(Extracted records)
[Start of section]

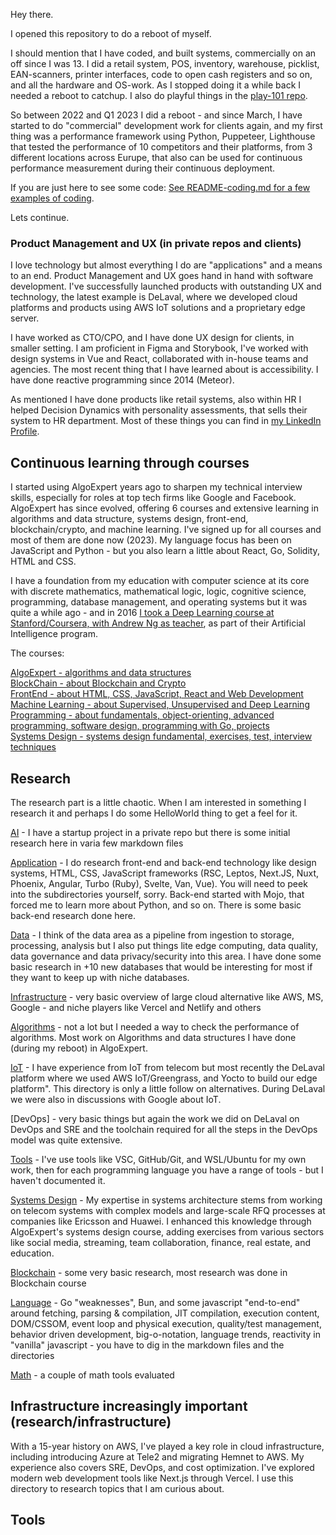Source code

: 
Hey there.

I opened this repository to do a reboot of myself.

I should  mention that I have coded, and built systems, commercially on an off since I was 13. I did a retail system, POS, inventory, warehouse, picklist, EAN-scanners, printer interfaces, code to open cash registers and so on, and all the hardware and OS-work. As I stopped doing it a while back I needed a reboot to catchup. I also do playful things in the [play-101 repo](https://github.com/skirtapaieo/play-101).

So between 2022 and Q1 2023 I did a reboot - and since March, I have started to do "commercial" development work for clients again, and my first thing was a performance framework using Python, Puppeteer, Lighthouse that tested the performance of 10 competitors and their platforms, from 3 different locations across Eurupe, that also can be used for continuous performance measurement during their continuous deployment.

If you are just here to see some code: [See README-coding.md for a few examples of coding](README-coding.md).

Lets continue.

### Product Management and UX (in private repos and clients)

I love technology but almost everything I do are "applications" and a means to an end. Product Management and UX goes hand in hand with software development. I've successfully launched products with outstanding UX and technology, the latest example is DeLaval, where we developed cloud platforms and products using AWS IoT solutions and a proprietary edge server.

I have worked as CTO/CPO, and I have done UX design for clients, in smaller setting. I am proficient in Figma and Storybook, I've worked with design systems in Vue and React, collaborated with in-house teams and agencies. The most recent thing that I have learned about is accessibility. I have done reactive programming since 2014 (Meteor).

As mentioned I have done products like retail systems, also within HR I helped Decision Dynamics with personality assessments, that sells their system to HR department. Most of these things you can find in [my LinkedIn Profile](https://www.linkedin.com/in/patriksv/).


## Continuous learning through courses

I started using AlgoExpert years ago to sharpen my technical interview skills, especially for roles at top tech firms like Google and Facebook. AlgoExpert has since evolved, offering 6 courses and extensive learning in algorithms and data structure, systems design, front-end, blockchain/crypto, and machine learning. I've signed up for all courses and most of them are done now (2023). My language focus has been on JavaScript and Python - but you also learn a little about React, Go, Solidity, HTML and CSS.

I have a foundation from my education with computer science at its core with discrete mathematics, mathematical logic, logic, cognitive science, programming, database management, and operating systems but it was quite a while ago -  and in 2016 [I took a Deep Learning course at Stanford/Coursera, with Andrew Ng as teacher](https://medium.com/@skirtap/v%C3%A5r-l%C3%A4rare-i-artificiell-intelligens-p%C3%A5-stanford-tittar-ned-i-sina-papper-546af7cc774c#.ej6qy2g00), as part of their Artificial Intelligence program.

The courses:

[AlgoExpert - algorithms and data structures](Courses/AlgoExpert/README.md)
<br>
[BlockChain - about Blockchain and Crypto](Courses/BlockchainExpert/readme.md)
<br>
[FrontEnd - about HTML, CSS, JavaScript, React and Web Development](Courses/FrontendExpert/readme.md)
<br>
[Machine Learning - about Supervised, Unsupervised and Deep Learning](Courses/MachineLearningExpert/readme.md)
<br>
[Programming - about fundamentals, object-orienting, advanced programming, software design, programming with Go, projects](Courses/ProgrammingExpert/readme.md)
<br>
[Systems Design - systems design fundamental, exercises, test, interview techniques](Courses/SystemsExpert/readme.md)
<br>


## Research

The research part is a little chaotic. When I am interested in something I research it and perhaps I do some HelloWorld thing to get a feel for it.

[AI](research/ai/readme.md) - I have a startup project in a private repo but there is some initial research here in varia few markdown files

[Application](research/applications/README.MD) - I do research front-end and back-end technology like design systems, HTML, CSS, JavaScript frameworks (RSC, Leptos, Next.JS, Nuxt, Phoenix, Angular, Turbo (Ruby), Svelte, Van, Vue). You will need to peek into the subdirectories yourself, sorry. Back-end started with Mojo, that forced me to learn more about Python, and so on. There is some basic back-end research done here.

[Data](research/data/README.MD) - I think of the data area as a pipeline from ingestion to storage, processing, analysis but I also put things lite edge computing, data quality, data governance and data privacy/security into this area. I have done some basic research in +10 new databases that would be interesting for most if they want to keep up with niche databases.

[Infrastructure](research/infrastructure/readme.md) - very basic overview of large cloud alternative like AWS, MS, Google - and niche players like Vercel and Netlify and others

[Algorithms](research/algorithms/algorithms.md) - not a lot but I needed a way to check the performance of algorithms. Most work on Algorithms and data structures I have done (during my reboot) in AlgoExpert.

[IoT](research/iot/readme.md) - I have experience from IoT from telecom but most recently the DeLaval platform where we used AWS IoT/Greengrass, and Yocto to build our edge platform". This directory is only a little follow on alternatives. During DeLaval we were also in discussions with Google about IoT.

[DevOps] - very basic things but again the work we did on DeLaval on DevOps and SRE and the toolchain required for all the steps in the DevOps model was quite extensive.

[Tools](research/tools/README.md) - I've use tools like VSC, GitHub/Git, and WSL/Ubuntu for my own work, then for each programming language you have a range of tools - but I haven't documented it.

[Systems Design](research/systems-design/s-README.md) - My expertise in systems architecture stems from working on telecom systems with complex models and large-scale RFQ processes at companies like Ericsson and Huawei. I enhanced this knowledge through AlgoExpert's systems design course, adding exercises from various sectors like social media, streaming, team collaboration, finance, real estate, and education.

[Blockchain](research/blockchain/README.md) - some very basic research, most research was done in Blockchain course

[Language](research/language/readme.md) - Go "weaknesses", Bun, and some javascript "end-to-end" around fetching, parsing & compilation, JIT compilation, execution content, DOM/CSSOM, event loop and physical execution, quality/test management, behavior driven development, big-o-notation, language trends, reactivity in "vanilla" javascript - you have to dig in the markdown files and the directories

[Math](research/math/readme.md) - a couple of math tools evaluated

## Infrastructure increasingly important (research/infrastructure)

With a 15-year history on AWS, I've played a key role in cloud infrastructure, including introducing Azure at Tele2 and migrating Hemnet to AWS. My experience also covers SRE, DevOps, and cost optimization. I've explored modern web development tools like Next.js through Vercel. I use this directory to research topics that I am curious about.

## Tools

[End of section]

Among the records above, find the lines that contain "DeLaval" and copy every one.

I love technology but almost everything I do are "applications" and a means to an end. Product Management and UX goes hand in hand with software development. I've successfully launched products with outstanding UX and technology, the latest example is DeLaval, where we developed cloud platforms and products using AWS IoT solutions and a proprietary edge server.
[IoT](research/iot/readme.md) - I have experience from IoT from telecom but most recently the DeLaval platform where we used AWS IoT/Greengrass, and Yocto to build our edge platform". This directory is only a little follow on alternatives. During DeLaval we were also in discussions with Google about IoT.
[DevOps] - very basic things but again the work we did on DeLaval on DevOps and SRE and the toolchain required for all the steps in the DevOps model was quite extensive.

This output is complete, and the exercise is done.